Limpo, Black Alien se apresenta hoje em São Paulo, no Audio Club, com participação de B.Negão, Jorge du Peixe e Rael.  Essa semana, enquanto se preparava para o show, gentilmente falou comigo por telefone:

1. Como você situa esse show na sua trajetória?
“Eu toquei numa banda com grande público, as vezes dez, as vezes cem mil pessoas na plateia. Como artista solo é um momento novo não só pela quantidade de público (a casa permite até três mil pessoas), a partir do momento que comecei a cuidar da minha saúde, minha carreira está se ajustando junto. Eu tô trocando de pele, vendo o mundo por outra ótica.”

2. Por que fez a série? Pra que se expor dessa maneira?
“Eu senti necessidade de explicar, dar uma satisfação do porque da demora do disco.O publico cobrando de maneira direta, às vezes grosseira nas redes sociais, gente perguntando “cadê a merda do disco?”.
Luciana Rabassallo propôs a reportagem quando falei com ela dessa resposta que precisava dar.

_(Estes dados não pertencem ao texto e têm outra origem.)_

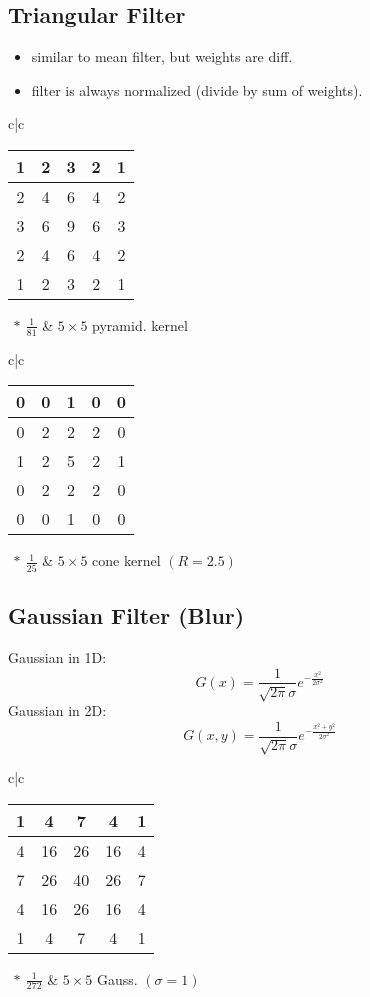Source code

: \subsection{Triangular Filter}
\begin{itemize}
  \item similar to mean filter, but weights are diff.
  \item filter is always normalized (divide by sum of weights).
\end{itemize}
\begin{tabular}{c|c}
  \begin{tabular}{|c|c|c|c|c|}
  \hline
  1 & 2 & 3 & 2 & 1\\
  \hline
  2 & 4 & 6 & 4 & 2\\
  \hline
  3 & 6 & 9 & 6 & 3\\
  \hline
  2 & 4 & 6 & 4 & 2\\
  \hline
  1 & 2 & 3 & 2 & 1\\
  \hline
  \end{tabular}$\ *\ \frac{1}{81}$
  &  $5 \times 5$ pyramid. kernel
\end{tabular}
\begin{tabular}{c|c}
  \begin{tabular}{|c|c|c|c|c|}
  \hline
  0 & 0 & 1 & 0 & 0\\
  \hline
  0 & 2 & 2 & 2 & 0\\
  \hline
  1 & 2 & 5 & 2 & 1\\
  \hline
  0 & 2 & 2 & 2 & 0\\
  \hline
  0 & 0 & 1 & 0 & 0\\
  \hline
  \end{tabular}$\ *\ \frac{1}{25}$
  &  $5 \times 5$ cone kernel $(R=2.5)$
\end{tabular}

\subsection{Gaussian Filter (Blur)}
Gaussian in 1D:
\[
  G(x) = \frac{1}{\sqrt{2\pi}\sigma}e^{-\frac{x^2}{2\sigma^{2}}}
\]
Gaussian in 2D:
\[
  G(x,y) = \frac{1}{\sqrt{2\pi}\sigma}e^{-\frac{x^2+y^2}{2\sigma^{2}}}
\]
\begin{tabular}{c|c}
  \begin{tabular}{|c|c|c|c|c|}
  \hline
  1 & 4 & 7 & 4 & 1\\
  \hline
  4 & 16 & 26 & 16 & 4\\
  \hline
  7 & 26 & 40 & 26 & 7\\
  \hline
  4 & 16 & 26 & 16 & 4\\
  \hline
  1 & 4 & 7 & 4 & 1\\
  \hline
  \end{tabular}$\ *\ \frac{1}{272}$
  &  $5 \times 5$ Gauss. $(\sigma = 1)$
\end{tabular}

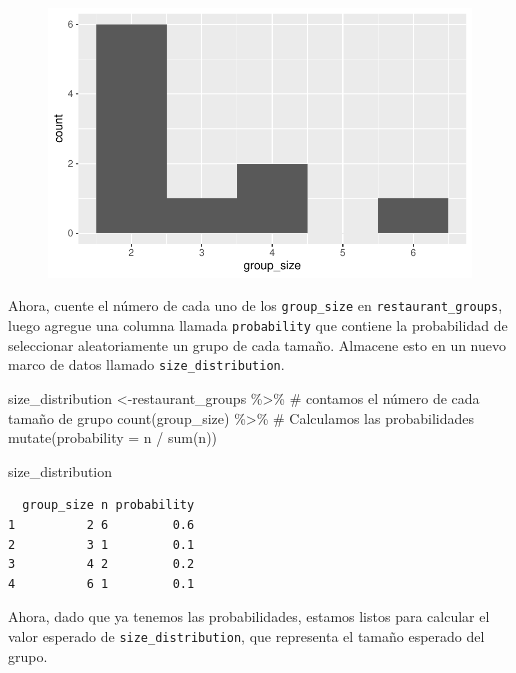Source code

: \documentclass[
  letterpaper,
  DIV=11,
  numbers=noendperiod]{scrreprt}
\newenvironment{Shaded}{\begin{snugshade}}{\end{snugshade}}
\newcommand{\AttributeTok}[1]{\textcolor[rgb]{0.40,0.45,0.13}{#1}}
\newcommand{\CommentTok}[1]{\textcolor[rgb]{0.37,0.37,0.37}{#1}}
\newcommand{\FunctionTok}[1]{\textcolor[rgb]{0.28,0.35,0.67}{#1}}
\newcommand{\NormalTok}[1]{\textcolor[rgb]{0.00,0.23,0.31}{#1}}
\newcommand{\OtherTok}[1]{\textcolor[rgb]{0.00,0.23,0.31}{#1}}
\newcommand{\SpecialCharTok}[1]{\textcolor[rgb]{0.37,0.37,0.37}{#1}}
\begin{document}
\begin{figure}[H]

{\centering \includegraphics{summary_files/figure-pdf/unnamed-chunk-16-1.pdf}

}

\end{figure}

Ahora, cuente el número de cada uno de los \texttt{group\_size} en
\texttt{restaurant\_groups}, luego agregue una columna llamada
\texttt{probability} que contiene la probabilidad de seleccionar
aleatoriamente un grupo de cada tamaño. Almacene esto en un nuevo marco
de datos llamado \texttt{size\_distribution}.

\begin{Shaded}
\begin{Highlighting}[]
\NormalTok{size\_distribution }\OtherTok{\textless{}{-}}\NormalTok{restaurant\_groups }\SpecialCharTok{\%\textgreater{}\%}
  \CommentTok{\# contamos el número de cada tamaño de grupo}
  \FunctionTok{count}\NormalTok{(group\_size) }\SpecialCharTok{\%\textgreater{}\%}
  \CommentTok{\# Calculamos las probabilidades}
  \FunctionTok{mutate}\NormalTok{(}\AttributeTok{probability =}\NormalTok{ n }\SpecialCharTok{/} \FunctionTok{sum}\NormalTok{(n))}

\NormalTok{size\_distribution}
\end{Highlighting}
\end{Shaded}

\begin{verbatim}
  group_size n probability
1          2 6         0.6
2          3 1         0.1
3          4 2         0.2
4          6 1         0.1
\end{verbatim}

Ahora, dado que ya tenemos las probabilidades, estamos listos para
calcular el valor esperado de \texttt{size\_distribution}, que
representa el tamaño esperado del grupo.
\end{document}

A demora (no segundo disco) está diretamente ligada a outra necessidade, a de recuperar a saúde, tive de parar e me recuperar para fazer o disco.
A minha dependência química já era publica, então falar sobre ela abertamente é parte do processo de superação. Sou um artista, posso atingir o público de uma maneira positiva, dar o exemplo. No video falei o que está acontecendo comigo.”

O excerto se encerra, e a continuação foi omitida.